## Your instructions
Write out again, exactly, the lines below starting at the one with "turi daug panašumų: abu" and ending at the one with "padėtis. EM sugeneruoti".

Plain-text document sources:
BEGIN
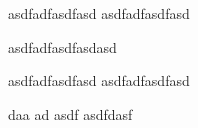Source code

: asdfadfasdfasd
asdfadfasdfasd

asdfadfasdfasdasd


asdfadfasdfasd
asdfadfasdfasd

daa 
ad 
asdf 
 asdfdasf 
 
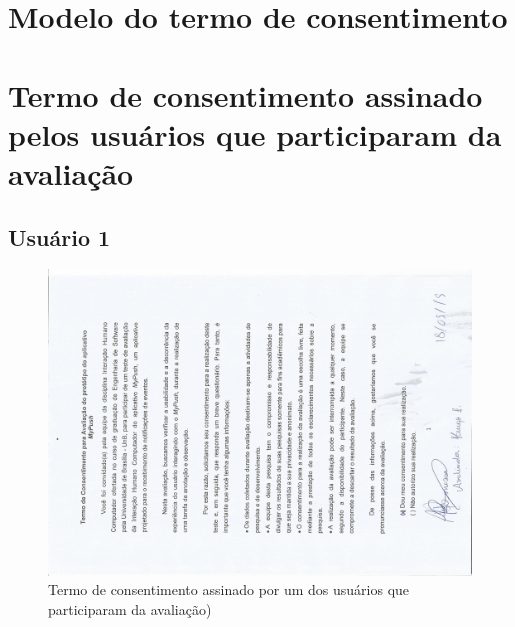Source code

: \begin{anexosenv}
  \chapter{Modelo do termo de consentimento}
  
    
  
  \chapter{Termo de consentimento assinado pelos usuários que participaram da avaliação}
  
    \section*{Usuário 1}
    \begin{figure}[!htbp]
      \centering
      \includegraphics[scale=0.7, angle=-90]{editaveis/figuras/termousuario1}
      \caption{Termo de consentimento assinado por um dos usuários que participaram da avaliação)}
      \label{termo_consentimento_1}
    \end{figure}
   

\end{anexosenv}
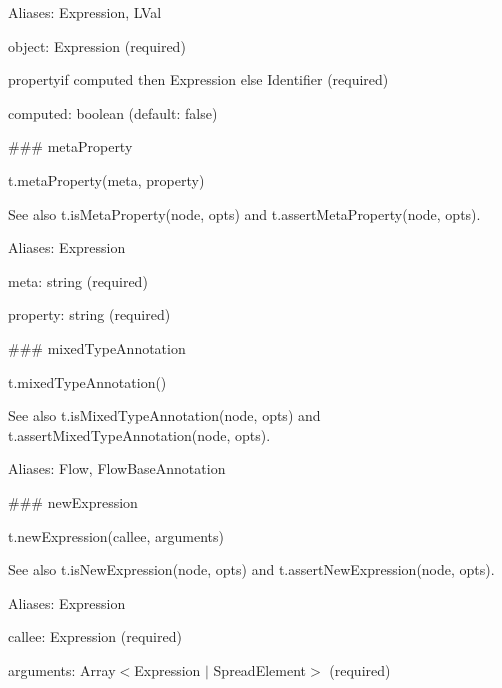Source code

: Aliases\+: {\ttfamily Expression}, {\ttfamily L\+Val}


\begin{DoxyItemize}
\item {\ttfamily object}\+: {\ttfamily Expression} (required)
\item {\ttfamily property}if computed then {\ttfamily Expression} else {\ttfamily Identifier} (required)
\item {\ttfamily computed}\+: {\ttfamily boolean} (default\+: {\ttfamily false}) 


\end{DoxyItemize}

\#\#\# meta\+Property 
\begin{DoxyCode}
t.metaProperty(meta, property)
\end{DoxyCode}


See also {\ttfamily t.\+is\+Meta\+Property(node, opts)} and {\ttfamily t.\+assert\+Meta\+Property(node, opts)}.

Aliases\+: {\ttfamily Expression}


\begin{DoxyItemize}
\item {\ttfamily meta}\+: {\ttfamily string} (required)
\item {\ttfamily property}\+: {\ttfamily string} (required) 


\end{DoxyItemize}

\#\#\# mixed\+Type\+Annotation 
\begin{DoxyCode}
t.mixedTypeAnnotation()
\end{DoxyCode}


See also {\ttfamily t.\+is\+Mixed\+Type\+Annotation(node, opts)} and {\ttfamily t.\+assert\+Mixed\+Type\+Annotation(node, opts)}.

Aliases\+: {\ttfamily Flow}, {\ttfamily Flow\+Base\+Annotation}





\#\#\# new\+Expression 
\begin{DoxyCode}
t.newExpression(callee, arguments)
\end{DoxyCode}


See also {\ttfamily t.\+is\+New\+Expression(node, opts)} and {\ttfamily t.\+assert\+New\+Expression(node, opts)}.

Aliases\+: {\ttfamily Expression}


\begin{DoxyItemize}
\item {\ttfamily callee}\+: {\ttfamily Expression} (required)
\item {\ttfamily arguments}\+: {\ttfamily Array$<$Expression $\vert$ Spread\+Element$>$} (required) 


\end{DoxyItemize}

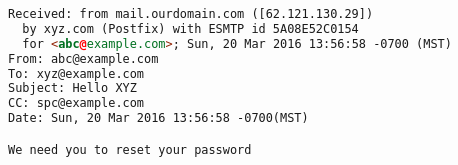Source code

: \begin{lstlisting}[language=HTML,caption={SMTP headers generated by a PHP mail
  script.},label={code:smtpheaders}, float]
Received: from mail.ourdomain.com ([62.121.130.29])
  by xyz.com (Postfix) with ESMTP id 5A08E52C0154
  for <abc@example.com>; Sun, 20 Mar 2016 13:56:58 -0700 (MST)
From: abc@example.com
To: xyz@example.com
Subject: Hello XYZ
CC: spc@example.com
Date: Sun, 20 Mar 2016 13:56:58 -0700(MST)

We need you to reset your password
\end{lstlisting}
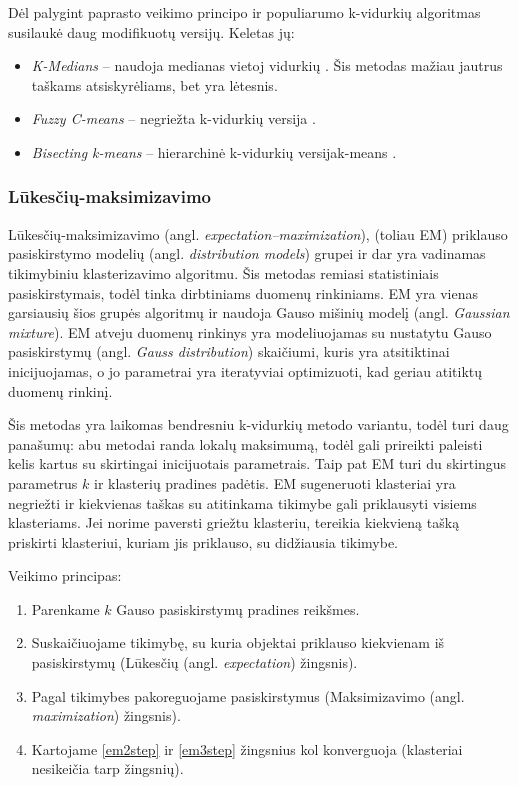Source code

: \documentclass{VUMIFInfKursinis}
\newcommand{\ltang}[2]{#1 (angl. \textit{#2})}
\begin{document}

Dėl palygint paprasto veikimo principo ir populiarumo k-vidurkių
algoritmas susilaukė daug modifikuotų versijų. Keletas jų:

\begin{itemize}

\item
  \textit{K-Medians} – naudoja medianas vietoj vidurkių \cite{jain1988algorithms}. Šis metodas
  mažiau jautrus taškams atsiskyrėliams, bet yra lėtesnis.
\item
  \textit{Fuzzy C-means} – negriežta k-vidurkių versija \cite{dunn1973fuzzy}.
\item
  \textit{Bisecting k-means} – hierarchinė k-vidurkių versijak-means \cite{steinbach2000comparison} .
\end{itemize}






\subsubsection{Lūkesčių-maksimizavimo}

\ltang{Lūkesčių-maksimizavimo}{expectation–maximization},
(toliau EM) priklauso
\ltang{pasiskirstymo modelių}{distribution models}   grupei
ir dar yra vadinamas tikimybiniu klasterizavimo algoritmu.
Šis metodas
remiasi statistiniais pasiskirstymais,
todėl tinka dirbtiniams duomenų rinkiniams.
EM yra vienas garsiausių šios grupės algoritmų \cite{wu2008top} ir naudoja \ltang{Gauso mišinių modelį}{Gaussian mixture}. EM atveju duomenų
rinkinys yra modeliuojamas su nustatytu \ltang{Gauso pasiskirstymų}{Gauss distribution}  
skaičiumi, kuris yra atsitiktinai inicijuojamas, o jo parametrai yra
iteratyviai optimizuoti, kad geriau atitiktų duomenų rinkinį.

Šis metodas yra laikomas bendresniu k-vidurkių metodo variantu, todėl
turi daug panašumų: abu metodai randa lokalų maksimumą, todėl gali
prireikti paleisti kelis kartus su skirtingai inicijuotais parametrais.
Taip pat EM turi du skirtingus parametrus $k$ ir klasterių pradines
padėtis. EM sugeneruoti klasteriai yra negriežti ir kiekvienas taškas su
atitinkama tikimybe gali priklausyti visiems klasteriams. Jei norime
paversti griežtu klasteriu, tereikia kiekvieną tašką priskirti
klasteriui, kuriam jis priklauso, su didžiausia tikimybe.

Veikimo principas:

\begin{enumerate}

\item
  Parenkame $k$ Gauso pasiskirstymų pradines reikšmes.
\item
  Suskaičiuojame tikimybę, su kuria objektai priklauso kiekvienam iš
  pasiskirstymų (\ltang{Lūkesčių}{expectation} žingsnis).\label{em2step}
\item
  Pagal tikimybes pakoreguojame pasiskirstymus (\ltang{Maksimizavimo}{maximization} žingsnis).\label{em3step}
\item
  Kartojame \ref{em2step} ir \ref{em3step} žingsnius kol konverguoja (klasteriai nesikeičia tarp
  žingsnių).
\end{enumerate}
\end{document}
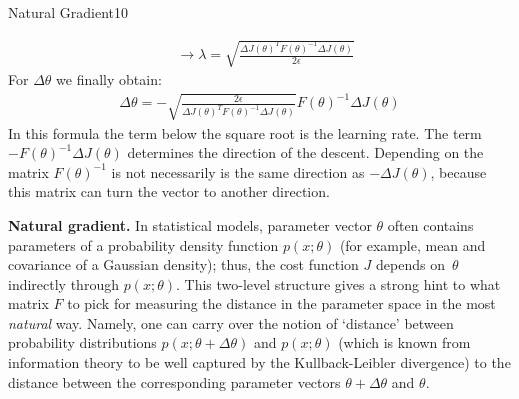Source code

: \begin{questions}
\begin{question}[bonus]{Natural Gradient}{10}
\begin{answer}
\begin{align*}
&\rightarrow \lambda = \sqrt{\frac{\Delta J (\theta)^T F(\theta)^{-1} \Delta J(\theta)}{2 \epsilon}}
\end{align*}
For $\Delta \theta$ we finally obtain:
\begin{align*}
\Delta \theta = - \sqrt{\frac{2\epsilon}{\Delta J(\theta)^TF(\theta)^{-1}\Delta J(\theta)}}F(\theta)^{-1}\Delta J(\theta)
\end{align*}
In this formula the term below the square root is the learning rate. The term $-F(\theta)^{-1}\Delta J(\theta)$ determines the direction of the descent. Depending on the matrix $F(\theta)^{-1}$ is not necessarily is the same direction as $-\Delta J(\theta)$, because this matrix can turn the vector to another direction.
\end{answer}
\textbf{Natural gradient.}
In statistical models, parameter vector $\theta$ often
contains parameters of a probability density function $p(x; \theta)$
(for example, mean and covariance of a Gaussian density);
thus, the cost function $J$ depends on~$\theta$ indirectly
through $p(x; \theta)$.
This two-level structure gives a strong hint to what matrix $F$
to pick for measuring the distance in the parameter space
in the most \textit{natural} way.
Namely, one can carry over the notion of `distance' between
probability distributions $p(x; \theta + \Delta \theta)$
and $p(x; \theta)$ (which is known from information theory
to be well captured by the Kullback-Leibler divergence)
to the distance between the corresponding parameter vectors
$\theta + \Delta \theta$ and $\theta$.


\end{question}
\end{questions}
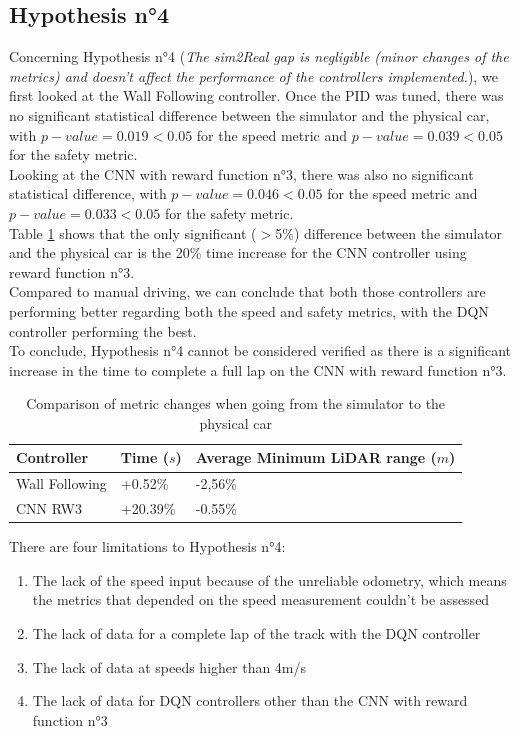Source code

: \subsection{Hypothesis n°4}
Concerning Hypothesis n°4 (\textit{The sim2Real gap is negligible (minor changes of the metrics) and doesn't affect the performance of the controllers implemented.}), we first looked at the Wall Following controller. Once the PID was tuned, there was no significant statistical difference between the simulator and the physical car, with $p-value=0.019<0.05$ for the speed metric and $p-value=0.039<0.05$ for the safety metric. \\
Looking at the CNN with reward function n°3, there was also no significant statistical difference, with $p-value=0.046<0.05$ for the speed metric and $p-value=0.033<0.05$ for the safety metric. \\
Table \ref{h4comparisons} shows that the only significant ($>$5\%) difference between the simulator and the physical car is the 20\% time increase for the CNN controller using reward function n°3. \\
Compared to manual driving, we can conclude that both those controllers are performing better regarding both the speed and safety metrics, with the DQN controller performing the best. \\
To conclude, Hypothesis n°4 cannot be considered verified as there is a significant increase in the time to complete a full lap on the CNN with reward function n°3.

\begin{table}[H]
\centering
\begin{tabularx}{\textwidth}{||X|X|X||} 
\hline
 Controller & Time ($s$) & Average Minimum LiDAR range ($m$) \\ [0.5ex] 
 \hline\hline
Wall Following & +0.52\% & -2,56\% \\[0.5ex] 
 \hline
CNN RW3 & +20.39\% & -0.55\% \\[0.5ex] 
 \hline
\end{tabularx}
\caption{Comparison of metric changes when going from the simulator to the physical car}
\label{h4comparisons}
\end{table}


There are four limitations to Hypothesis n°4:
\begin{enumerate}
	\item The lack of the speed input because of the unreliable odometry, which means the metrics that depended on the speed measurement couldn't be assessed
	\item The lack of data for a complete lap of the track with the DQN controller
	\item The lack of data at speeds higher than 4m/s
	\item The lack of data for DQN controllers other than the CNN with reward function n°3
\end{enumerate}

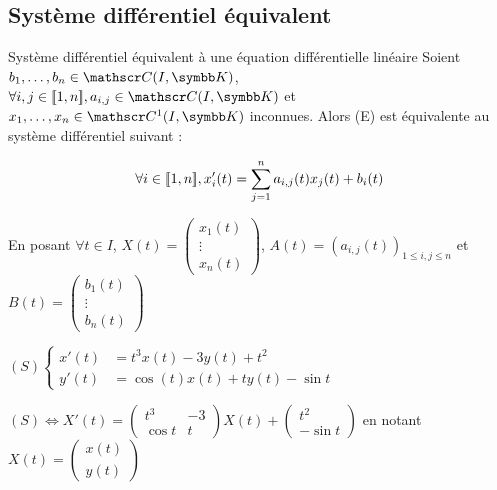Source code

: \subsection{Système différentiel équivalent}

\begin{propositionnt}{Système différentiel équivalent à une équation différentielle linéaire}{}
    Soient $b_1, \dots, b_n \in \mathscr C(I, \K)$, 
    $\forall i, j \in \ninter{1}{n}, a_{i,j} \in \mathscr C(I, \K)$
    et $x_1, \dots, x_n \in \mathscr C^1(I, \K)$ inconnues. Alors (E) est équivalente au système différentiel suivant :
    
    $$\forall i \in \ninter{1}{n}, x_i'(t) = \sum_{j=1}^n a_{i,j}(t)x_j(t) + b_i(t)$$

    En posant $\forall t \in I$, $X(t) = \begin{pmatrix}
        x_1(t) \\ \vdots \\ x_n(t)
    \end{pmatrix}$, $A(t) = (a_{i, j}(t))_{1 \leq i, j \leq n}$ et $B(t) = \begin{pmatrix}
        b_1(t) \\ \vdots \\ b_n(t)
    \end{pmatrix}$
\end{propositionnt}

\begin{exemple}
    $(S) \begin{cases}
        x'(t) & = t^3 x(t) - 3y(t) + t^2 \\
        y'(t) & = \cos(t) x(t) + t y(t) - \sin t 
    \end{cases}$

    $(S) \Leftrightarrow X'(t) = \begin{pmatrix}
        t^3 & -3 \\
        \cos t & t 
     \end{pmatrix} X(t) + \begin{pmatrix}
        t^2 \\ -\sin t
     \end{pmatrix}$
     en notant $X(t) = \begin{pmatrix}
        x(t) \\ y(t)
    \end{pmatrix}$
\end{exemple}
END
## Answer below
turi daug panašumų: abu metodai randa lokalų maksimumą, todėl gali
prireikti paleisti kelis kartus su skirtingai inicijuotais parametrais.
Taip pat EM turi du skirtingus parametrus $k$ ir klasterių pradines
padėtis. EM sugeneruoti klasteriai yra negriežti ir kiekvienas taškas su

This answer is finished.